Like her Daddy did and like her mama did. Only child of F. Scott and Zelda Fitzgerald, the man who gave us The Great Gatsby. She’d sent her dad a story she’d written and he wrote back with gentle feedback saying it wasn’t good, but encouraging her to keep writing and learning.
October 20, 1936
Dearest Scottina:
[…]
Don’t be a bit discouraged about your story not being tops. At the same time, I am not going to encourage you about it, because, after all, if you want to get into the big time, you have to have your own fences to jump and learn from experience.
Nobody ever became a writer just by wanting to be one.

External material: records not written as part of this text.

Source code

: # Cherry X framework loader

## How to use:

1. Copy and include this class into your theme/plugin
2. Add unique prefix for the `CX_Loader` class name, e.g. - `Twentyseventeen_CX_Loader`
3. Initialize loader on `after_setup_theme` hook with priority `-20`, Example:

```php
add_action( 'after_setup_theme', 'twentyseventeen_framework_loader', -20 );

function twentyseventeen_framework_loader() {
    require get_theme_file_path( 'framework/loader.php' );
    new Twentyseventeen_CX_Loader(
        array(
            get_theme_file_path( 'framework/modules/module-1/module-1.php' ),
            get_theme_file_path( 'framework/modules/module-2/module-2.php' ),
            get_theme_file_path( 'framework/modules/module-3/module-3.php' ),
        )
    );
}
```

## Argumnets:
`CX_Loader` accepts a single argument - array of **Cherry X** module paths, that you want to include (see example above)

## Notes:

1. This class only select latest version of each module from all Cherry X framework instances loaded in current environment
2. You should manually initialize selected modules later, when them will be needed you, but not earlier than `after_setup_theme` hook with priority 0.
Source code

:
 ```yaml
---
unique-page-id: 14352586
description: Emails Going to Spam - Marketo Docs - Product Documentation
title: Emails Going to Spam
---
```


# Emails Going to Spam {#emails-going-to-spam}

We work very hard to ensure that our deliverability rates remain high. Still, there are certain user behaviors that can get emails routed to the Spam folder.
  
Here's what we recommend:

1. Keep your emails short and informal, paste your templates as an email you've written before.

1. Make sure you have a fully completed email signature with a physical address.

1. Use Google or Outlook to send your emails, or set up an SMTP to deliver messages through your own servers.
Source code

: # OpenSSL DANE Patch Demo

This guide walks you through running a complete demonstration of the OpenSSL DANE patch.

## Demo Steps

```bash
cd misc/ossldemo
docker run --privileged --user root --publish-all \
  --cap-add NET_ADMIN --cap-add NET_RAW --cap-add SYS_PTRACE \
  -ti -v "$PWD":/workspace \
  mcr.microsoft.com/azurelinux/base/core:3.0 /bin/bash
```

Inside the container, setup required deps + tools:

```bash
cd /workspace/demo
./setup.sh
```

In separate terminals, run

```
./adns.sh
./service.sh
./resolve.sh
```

If you have anything to say, anything you feel nobody has ever said before, you have got to feel it so desperately that you will find some way to say it that nobody has ever found before, so that the thing you have to say and the way of saying it blend as one matter—as indissolubly as if they were conceived together.
[…]
You can feel the tender love in that, yeah? I like the way he explained that to her. The way he gently said toss that one, it’s not good. And then gave her some guidance.
Telling her we need to feel a thing so desperately that the way we feel and the way we say it become one. What he’s talking about is finding your voice as a writer.
Nobody ever became a writer just by wanting to be one.
We all have to learn from experience.
There was one other interesting thing in that study. It said the smaller your readership, the more likely you are to be using Substack Notes. Apparently, if you look at the Substacks with under 5K subscribers, half of them are all over Substack Notes.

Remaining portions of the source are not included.